Gracefully Truthful


Read His Words Before Ours!

Ruth 1-4
Judges 2:16-23
Matthew 1:5-6, 16

I stood beside Naomi and watched as the distance between us and Orpah grew. Orpah looked back once, fear and hope warring in her eyes. After she turned to look forward again, she straightened her shoulders and lifted her chin. I could sense the steely resolve which helped her survive the death of her husband.

With each passing moment, I battled the rising panic within. What am I doing? I wondered. I should be following Orpah, not contemplating leaving behind almost all the identity markers I owned in order to journey with Naomi back to Bethlehem. 

Naomi was obviously thinking the same thing, because suddenly she said, “Look, your sister-in-law has gone back to her people and to her god. Follow your sister-in-law.”

I searched Naomi’s face. Lines which hadn’t been there years ago now deeply etched her skin. Crows’ feet around her eyes testified to joy that once filled her life. Now bitterness marked every aspect of her countenance. (Ruth 1:20)

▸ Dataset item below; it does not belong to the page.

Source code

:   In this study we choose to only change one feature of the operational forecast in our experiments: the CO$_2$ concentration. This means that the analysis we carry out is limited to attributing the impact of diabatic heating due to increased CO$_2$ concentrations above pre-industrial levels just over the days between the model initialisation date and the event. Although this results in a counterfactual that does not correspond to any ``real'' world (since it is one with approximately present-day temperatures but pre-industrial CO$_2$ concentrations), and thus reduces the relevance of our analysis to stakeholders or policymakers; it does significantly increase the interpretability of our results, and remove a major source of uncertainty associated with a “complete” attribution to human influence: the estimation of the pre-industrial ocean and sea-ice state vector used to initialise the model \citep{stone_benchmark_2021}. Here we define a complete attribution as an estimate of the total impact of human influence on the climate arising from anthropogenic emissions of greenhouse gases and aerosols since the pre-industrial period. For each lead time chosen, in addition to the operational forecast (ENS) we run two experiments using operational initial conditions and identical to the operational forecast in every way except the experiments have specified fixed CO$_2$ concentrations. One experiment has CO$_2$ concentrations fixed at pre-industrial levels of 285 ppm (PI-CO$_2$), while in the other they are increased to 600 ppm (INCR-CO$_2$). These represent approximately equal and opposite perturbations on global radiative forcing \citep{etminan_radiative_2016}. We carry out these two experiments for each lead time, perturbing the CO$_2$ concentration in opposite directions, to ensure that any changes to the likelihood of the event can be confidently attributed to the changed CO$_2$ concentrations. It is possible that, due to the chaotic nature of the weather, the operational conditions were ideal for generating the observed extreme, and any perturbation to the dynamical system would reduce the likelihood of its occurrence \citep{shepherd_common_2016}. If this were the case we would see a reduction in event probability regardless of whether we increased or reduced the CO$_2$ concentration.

I really should follow Orpah, I thought. Following Naomi only promised more bitterness, trials, agony, and rejection. Who knows how I would be treated in Bethlehem; after all, I was the widowed foreigner whose deceased husband had disobeyed every religious law by marrying me. (Deuteronomy 7:1-4) Naomi told us as much after Mahlon died. Oh yes, following Naomi almost guaranteed heartache, even more so than navigating life as a widow in my own land. 

And yet. 

Something drew me to follow Naomi. Maybe it was remembering the light in her eyes when she used to talk of home. Now, as her feet turned, something deep seemed to be fueling her onward. It was just a hint, but it lived, spurring her momentum: faith. Naomi’s bitterness was practically tangible, her emptiness and pain eked from every pore of her aging skin, but when she talked about the Lord, faith still tinged her words and the slightest spark of hope filled her countenance with determination. The Lord had His hand against her, but she was confident it was the Lord’s hand, not a vengeful enemy’s. (Ruth 1:20) She was His.

Faith & Hope.

If Naomi could believe her God provided food to her people who had been starving in the midst of a famine, why couldn’t I? Not one of my gods had ever done anything for me. They neither saved my husband nor spared any of us from all the pain we experienced. But this God in Bethlehem, He hears the cries of His people and responds. I’d rather be widowed with Him than be widowed apart from Him. 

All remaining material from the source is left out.